Understand the patterns and qualities of generative design processes

This thoughtful article explore traditional design methods (usually rigid frameworks) and why people usually don’t follow them. The author’s analysis, inspired by Christopher Alexander Patterns and Bill Mollison’s permaculture ideas, lead them to a new framework that describes a dynamic process of immergence, crisis and emergence:

  •  at the start is immergence is where participants and ideas are gathered and connect,
  • this is followed by a point of crisis where “dense and thick clashing of forces” occurs and this is “the true engine of change and transformation”.
  • After this a point of emergence is reached where new ideas that couldn’t have been predicted before start to come out.

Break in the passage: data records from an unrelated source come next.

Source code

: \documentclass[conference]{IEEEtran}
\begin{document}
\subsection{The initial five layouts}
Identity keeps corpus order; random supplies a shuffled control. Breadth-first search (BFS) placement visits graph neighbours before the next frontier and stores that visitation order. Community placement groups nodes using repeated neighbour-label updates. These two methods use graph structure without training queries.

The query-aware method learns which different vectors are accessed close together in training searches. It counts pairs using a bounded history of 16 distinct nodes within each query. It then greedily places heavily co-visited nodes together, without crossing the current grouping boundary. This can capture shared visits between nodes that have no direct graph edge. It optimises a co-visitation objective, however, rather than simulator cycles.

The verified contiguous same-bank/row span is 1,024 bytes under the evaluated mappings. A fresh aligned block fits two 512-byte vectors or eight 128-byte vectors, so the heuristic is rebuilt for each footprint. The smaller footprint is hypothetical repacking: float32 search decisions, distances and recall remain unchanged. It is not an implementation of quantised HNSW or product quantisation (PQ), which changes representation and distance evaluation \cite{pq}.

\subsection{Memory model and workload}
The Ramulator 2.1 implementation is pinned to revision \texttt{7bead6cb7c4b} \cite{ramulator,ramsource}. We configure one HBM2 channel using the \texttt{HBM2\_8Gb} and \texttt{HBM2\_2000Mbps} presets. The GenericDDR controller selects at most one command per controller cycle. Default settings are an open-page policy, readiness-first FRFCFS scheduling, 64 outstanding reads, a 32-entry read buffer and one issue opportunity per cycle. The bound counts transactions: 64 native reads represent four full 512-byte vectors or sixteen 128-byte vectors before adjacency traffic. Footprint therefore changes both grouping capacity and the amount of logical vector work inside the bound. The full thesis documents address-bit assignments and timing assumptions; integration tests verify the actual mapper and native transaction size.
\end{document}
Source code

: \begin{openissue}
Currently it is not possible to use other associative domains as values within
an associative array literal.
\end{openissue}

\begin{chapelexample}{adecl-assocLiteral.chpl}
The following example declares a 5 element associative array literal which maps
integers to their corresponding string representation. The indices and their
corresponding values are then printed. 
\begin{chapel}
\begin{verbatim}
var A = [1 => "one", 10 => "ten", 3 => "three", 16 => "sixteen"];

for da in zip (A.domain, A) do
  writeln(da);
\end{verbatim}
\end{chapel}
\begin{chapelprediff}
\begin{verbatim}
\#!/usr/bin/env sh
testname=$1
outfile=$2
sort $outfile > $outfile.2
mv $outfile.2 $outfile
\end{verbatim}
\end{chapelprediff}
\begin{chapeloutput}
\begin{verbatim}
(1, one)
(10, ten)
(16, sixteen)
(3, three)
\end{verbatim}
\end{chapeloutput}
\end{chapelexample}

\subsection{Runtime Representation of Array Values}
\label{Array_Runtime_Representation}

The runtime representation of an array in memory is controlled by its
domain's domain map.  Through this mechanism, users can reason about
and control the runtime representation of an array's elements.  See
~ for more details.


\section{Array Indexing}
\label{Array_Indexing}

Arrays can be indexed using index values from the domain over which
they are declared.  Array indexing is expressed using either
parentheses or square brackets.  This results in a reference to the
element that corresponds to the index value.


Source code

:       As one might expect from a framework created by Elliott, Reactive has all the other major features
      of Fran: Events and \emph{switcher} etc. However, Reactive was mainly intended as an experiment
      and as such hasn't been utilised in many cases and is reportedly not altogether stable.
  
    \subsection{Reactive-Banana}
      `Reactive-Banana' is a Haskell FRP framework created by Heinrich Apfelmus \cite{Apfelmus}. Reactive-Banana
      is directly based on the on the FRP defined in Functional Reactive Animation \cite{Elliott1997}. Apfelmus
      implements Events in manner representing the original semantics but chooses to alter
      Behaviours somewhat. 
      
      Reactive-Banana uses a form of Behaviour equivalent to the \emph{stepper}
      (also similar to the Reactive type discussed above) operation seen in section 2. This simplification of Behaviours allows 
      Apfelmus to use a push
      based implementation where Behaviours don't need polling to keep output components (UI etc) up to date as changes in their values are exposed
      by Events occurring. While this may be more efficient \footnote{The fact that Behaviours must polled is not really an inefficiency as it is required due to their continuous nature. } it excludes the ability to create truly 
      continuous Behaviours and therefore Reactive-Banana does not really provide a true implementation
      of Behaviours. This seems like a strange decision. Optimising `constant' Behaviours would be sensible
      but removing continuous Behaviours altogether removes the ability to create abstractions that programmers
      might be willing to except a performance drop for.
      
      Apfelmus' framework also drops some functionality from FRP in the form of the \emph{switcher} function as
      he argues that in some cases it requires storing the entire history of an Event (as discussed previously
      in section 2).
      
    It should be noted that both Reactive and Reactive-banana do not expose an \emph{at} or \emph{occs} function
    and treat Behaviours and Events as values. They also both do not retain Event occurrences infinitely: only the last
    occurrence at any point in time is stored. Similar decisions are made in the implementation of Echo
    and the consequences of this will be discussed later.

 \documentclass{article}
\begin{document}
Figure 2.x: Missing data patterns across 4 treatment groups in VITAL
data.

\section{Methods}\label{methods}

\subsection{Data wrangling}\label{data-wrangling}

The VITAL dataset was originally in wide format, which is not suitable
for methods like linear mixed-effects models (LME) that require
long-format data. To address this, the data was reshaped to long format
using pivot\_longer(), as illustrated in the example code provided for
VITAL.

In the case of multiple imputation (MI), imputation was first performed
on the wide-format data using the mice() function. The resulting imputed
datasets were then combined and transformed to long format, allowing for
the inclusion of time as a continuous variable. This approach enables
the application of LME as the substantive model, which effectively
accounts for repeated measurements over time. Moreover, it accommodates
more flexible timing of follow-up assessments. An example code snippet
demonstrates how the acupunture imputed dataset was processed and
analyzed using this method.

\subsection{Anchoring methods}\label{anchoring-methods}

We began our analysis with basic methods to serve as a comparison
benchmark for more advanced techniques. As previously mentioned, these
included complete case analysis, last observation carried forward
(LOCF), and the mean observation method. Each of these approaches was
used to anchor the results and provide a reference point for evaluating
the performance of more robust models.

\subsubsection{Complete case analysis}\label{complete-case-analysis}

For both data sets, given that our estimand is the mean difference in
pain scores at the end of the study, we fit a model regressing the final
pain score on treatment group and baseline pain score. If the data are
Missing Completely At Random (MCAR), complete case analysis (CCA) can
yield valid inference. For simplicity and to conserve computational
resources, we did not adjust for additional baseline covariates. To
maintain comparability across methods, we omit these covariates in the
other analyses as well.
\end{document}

The dynamic interaction of these forces in time, named cultivation, creates an internal flow in the field, which is responsible for the emerging patterns and structures.

Elegant and simple, this framework provide a usuful way to create a fertile ground for design and innovation.

We also derived from our understanding that the most important thing facilitators of design processes can do, is to not control the process (e.g. by preventing it from reaching a crisis) but to enable everyone to resonate with the field and to connect with it. Immergence can be achieved by a huge variety of methods, which have to be carefully chosen and developed according to the process itself.

Moreover, we also understood why it is impossible to look beyond the point of crisis. When you enter a generative process, you just do not know the results you will get in the end. The point of transformation is a point where not only the direction of the game changes but also its rules. It is as if you were trying to look beyond the big bang: it is not possible as the rules and laws of nature itself change (and emerge) at this very point.

Every generative process displays this rhythm: sometimes it is strong and powerful as if something is shrinking to a dense nucleus and then exploding in a big bang; sometimes it is as soft and gentle as breathing in and breathing out. The beauty of it is that the side of emergence is always a relief, a fountain, a creative burst and a horizon full of unexpected opportunities and innovations.